» PROBLEM REQUIREMENTS
Search the material for the string "Console", then report how many lines hold it, with no other text.

» DATASET EXCERPTS
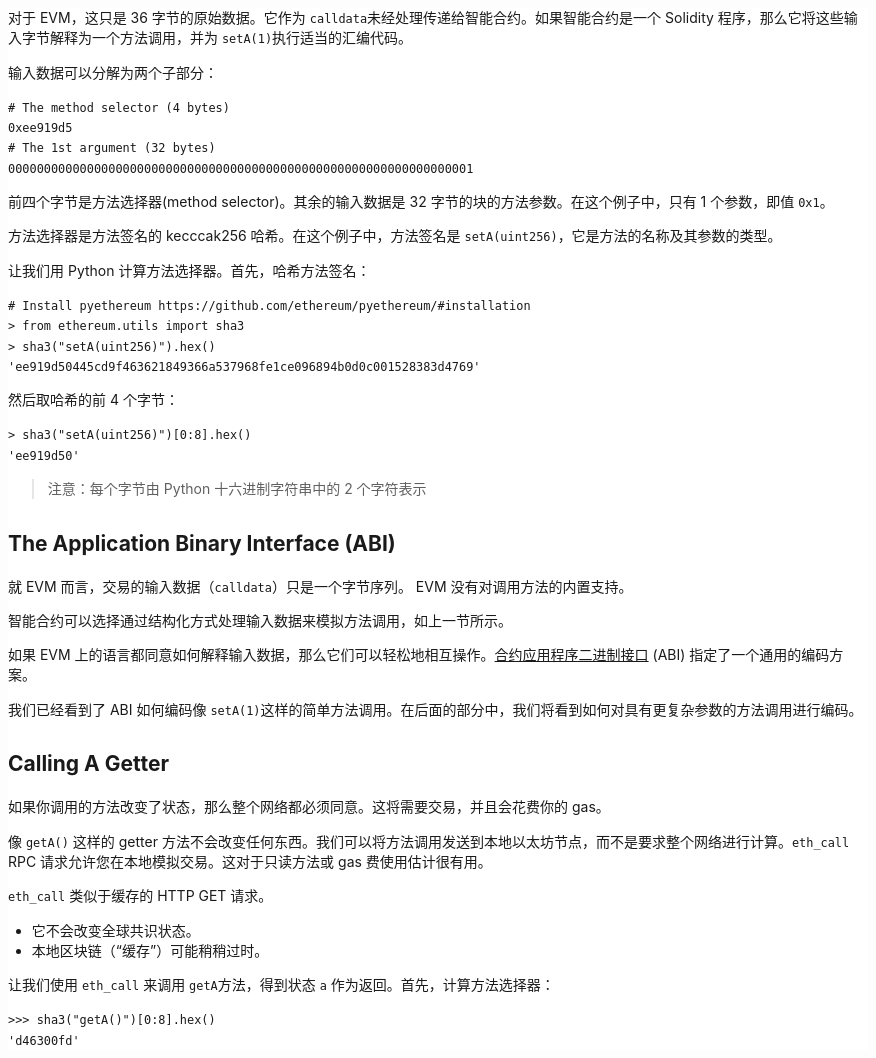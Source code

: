 对于 EVM，这只是 36 字节的原始数据。它作为 `calldata`​ 未经处理传递给智能合约。如果智能合约是一个 Solidity 程序，那么它将这些输入字节解释为一个方法调用，并为 `setA(1)`​ 执行适当的汇编代码。

输入数据可以分解为两个子部分：

```shell
# The method selector (4 bytes)
0xee919d5
# The 1st argument (32 bytes)
00000000000000000000000000000000000000000000000000000000000000001
```

前四个字节是方法选择器(method selector)。其余的输入数据是 32 字节的块的方法参数。在这个例子中，只有 1 个参数，即值 `0x1`​。

方法选择器是方法签名的 kecccak256 哈希。在这个例子中，方法签名是 `setA(uint256)`​，它是方法的名称及其参数的类型。

让我们用 Python 计算方法选择器。首先，哈希方法签名：

```shell
# Install pyethereum https://github.com/ethereum/pyethereum/#installation
> from ethereum.utils import sha3
> sha3("setA(uint256)").hex()
'ee919d50445cd9f463621849366a537968fe1ce096894b0d0c001528383d4769'
```

然后取哈希的前 4 个字节：

```shell
> sha3("setA(uint256)")[0:8].hex()
'ee919d50'
```

> 注意：每个字节由 Python 十六进制字符串中的 2 个字符表示

## The Application Binary Interface (ABI)

就 EVM 而言，交易的输入数据（`calldata`​）只是一个字节序列。 EVM 没有对调用方法的内置支持。

智能合约可以选择通过结构化方式处理输入数据来模拟方法调用，如上一节所示。

如果 EVM 上的语言都同意如何解释输入数据，那么它们可以轻松地相互操作。[合约应用程序二进制接口](https://github.com/ethereum/wiki/wiki/Ethereum-Contract-ABI#formal-specification-of-the-encoding) (ABI) 指定了一个通用的编码方案。

我们已经看到了 ABI 如何编码像 `setA(1)`​ 这样的简单方法调用。在后面的部分中，我们将看到如何对具有更复杂参数的方法调用进行编码。

## Calling A Getter

如果你调用的方法改变了状态，那么整个网络都必须同意。这将需要交易，并且会花费你的 gas。

像 `getA()`​ 这样的 getter 方法不会改变任何东西。我们可以将方法调用发送到本地以太坊节点，而不是要求整个网络进行计算。`eth_call`​ RPC 请求允许您在本地模拟交易。这对于只读方法或 gas 费使用估计很有用。

`eth_call`​ 类似于缓存的 HTTP GET 请求。

* 它不会改变全球共识状态。
* 本地区块链（“缓存”）可能稍稍过时。

让我们使用 `eth_call`​ 来调用 `getA`​ 方法，得到状态 `a`​ 作为返回。首先，计算方法选择器：

```shell
>>> sha3("getA()")[0:8].hex()
'd46300fd'
```
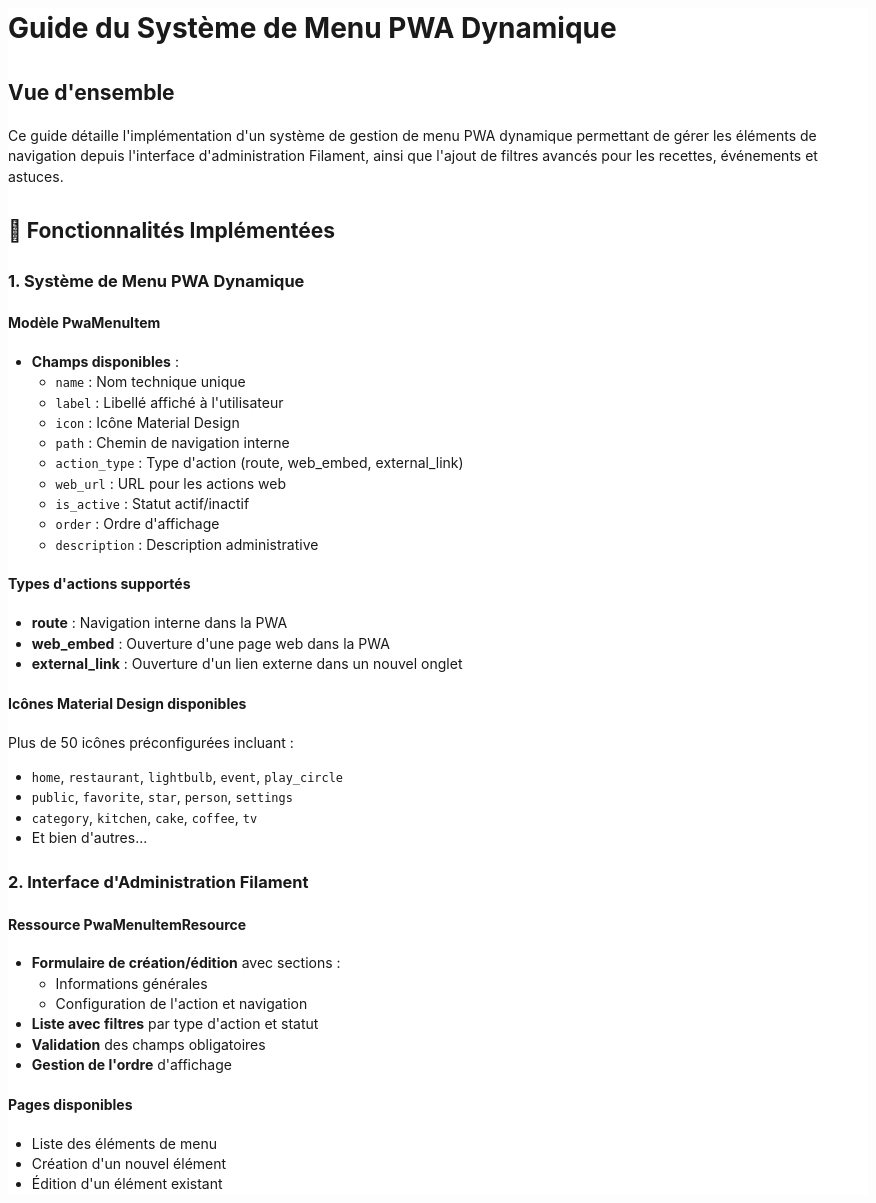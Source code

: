 # Guide du Système de Menu PWA Dynamique

## Vue d'ensemble

Ce guide détaille l'implémentation d'un système de gestion de menu PWA dynamique permettant de gérer les éléments de navigation depuis l'interface d'administration Filament, ainsi que l'ajout de filtres avancés pour les recettes, événements et astuces.

## 🎯 Fonctionnalités Implémentées

### 1. Système de Menu PWA Dynamique

#### Modèle PwaMenuItem
- **Champs disponibles** :
  - `name` : Nom technique unique
  - `label` : Libellé affiché à l'utilisateur
  - `icon` : Icône Material Design
  - `path` : Chemin de navigation interne
  - `action_type` : Type d'action (route, web_embed, external_link)
  - `web_url` : URL pour les actions web
  - `is_active` : Statut actif/inactif
  - `order` : Ordre d'affichage
  - `description` : Description administrative

#### Types d'actions supportés
- **route** : Navigation interne dans la PWA
- **web_embed** : Ouverture d'une page web dans la PWA
- **external_link** : Ouverture d'un lien externe dans un nouvel onglet

#### Icônes Material Design disponibles
Plus de 50 icônes préconfigurées incluant :
- `home`, `restaurant`, `lightbulb`, `event`, `play_circle`
- `public`, `favorite`, `star`, `person`, `settings`
- `category`, `kitchen`, `cake`, `coffee`, `tv`
- Et bien d'autres...

### 2. Interface d'Administration Filament

#### Ressource PwaMenuItemResource
- **Formulaire de création/édition** avec sections :
  - Informations générales
  - Configuration de l'action et navigation
- **Liste avec filtres** par type d'action et statut
- **Validation** des champs obligatoires
- **Gestion de l'ordre** d'affichage

#### Pages disponibles
- Liste des éléments de menu
- Création d'un nouvel élément
- Édition d'un élément existant

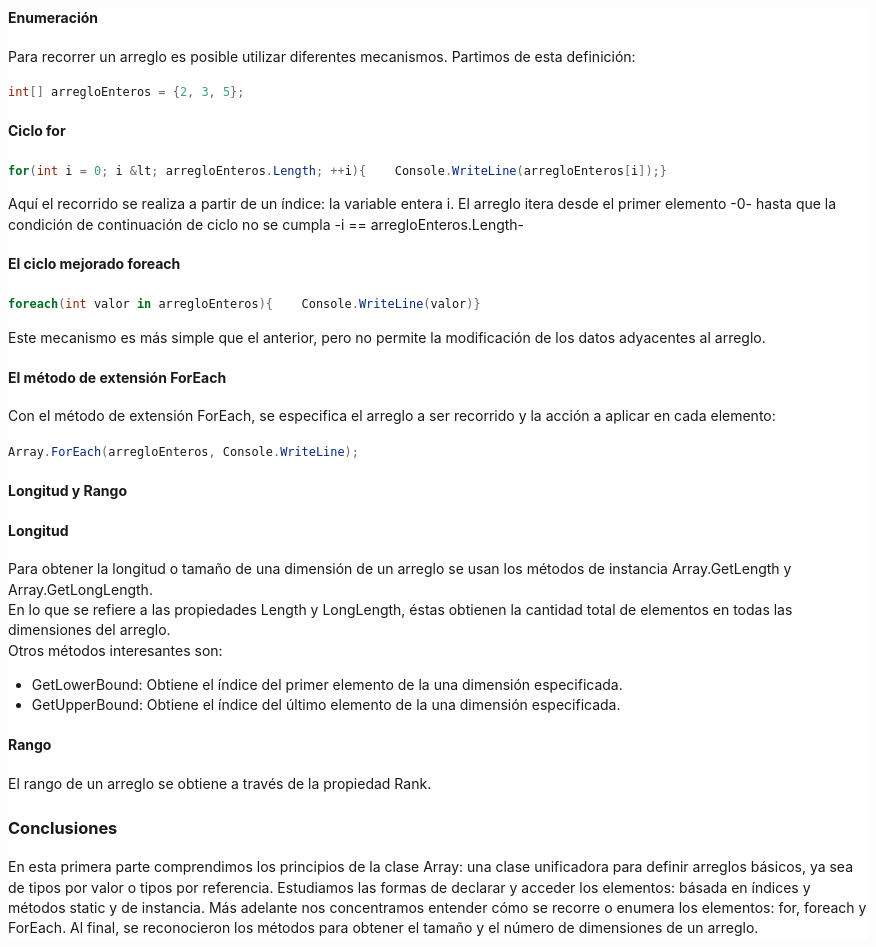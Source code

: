 #### Enumeración

Para recorrer un arreglo es posible utilizar diferentes mecanismos. Partimos de esta definición:

```csharp
int[] arregloEnteros = {2, 3, 5};
```

#### Ciclo for

```csharp
for(int i = 0; i &lt; arregloEnteros.Length; ++i){    Console.WriteLine(arregloEnteros[i]);}
```

Aquí el recorrido se realiza a partir de un índice: la variable entera i. El arreglo itera desde el primer elemento -0- hasta que la condición de continuación de ciclo no se cumpla -i == arregloEnteros.Length-

#### El ciclo mejorado foreach

```csharp
foreach(int valor in arregloEnteros){    Console.WriteLine(valor)}
```

Este mecanismo es más simple que el anterior, pero no permite la modificación de los datos adyacentes al arreglo.

#### El método de extensión ForEach

Con el método de extensión ForEach, se especifica el arreglo a ser recorrido y la acción a aplicar en cada elemento:

```csharp
Array.ForEach(arregloEnteros, Console.WriteLine);
```

#### Longitud y Rango

#### Longitud

Para obtener la longitud o tamaño de una dimensión de un arreglo se usan los métodos de instancia Array.GetLength y Array.GetLongLength.  
En lo que se refiere a las propiedades Length y LongLength, éstas obtienen la cantidad total de elementos en todas las dimensiones del arreglo.  
Otros métodos interesantes son:

* GetLowerBound: Obtiene el índice del primer elemento de la una dimensión especificada.
* GetUpperBound: Obtiene el índice del último elemento de la una dimensión especificada.

#### Rango

El rango de un arreglo se obtiene a través de la propiedad Rank.

### **Conclusiones**

En esta primera parte comprendimos los principios de la clase Array: una clase unificadora para definir arreglos básicos, ya sea de tipos por valor o tipos por referencia. Estudiamos las formas de declarar y acceder los elementos: básada en índices y métodos static y de instancia. Más adelante nos concentramos entender cómo se recorre o enumera los elementos: for, foreach y ForEach. Al final, se reconocieron los métodos para obtener el tamaño y el número de dimensiones de un arreglo.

» THE COMPLETED TASK
3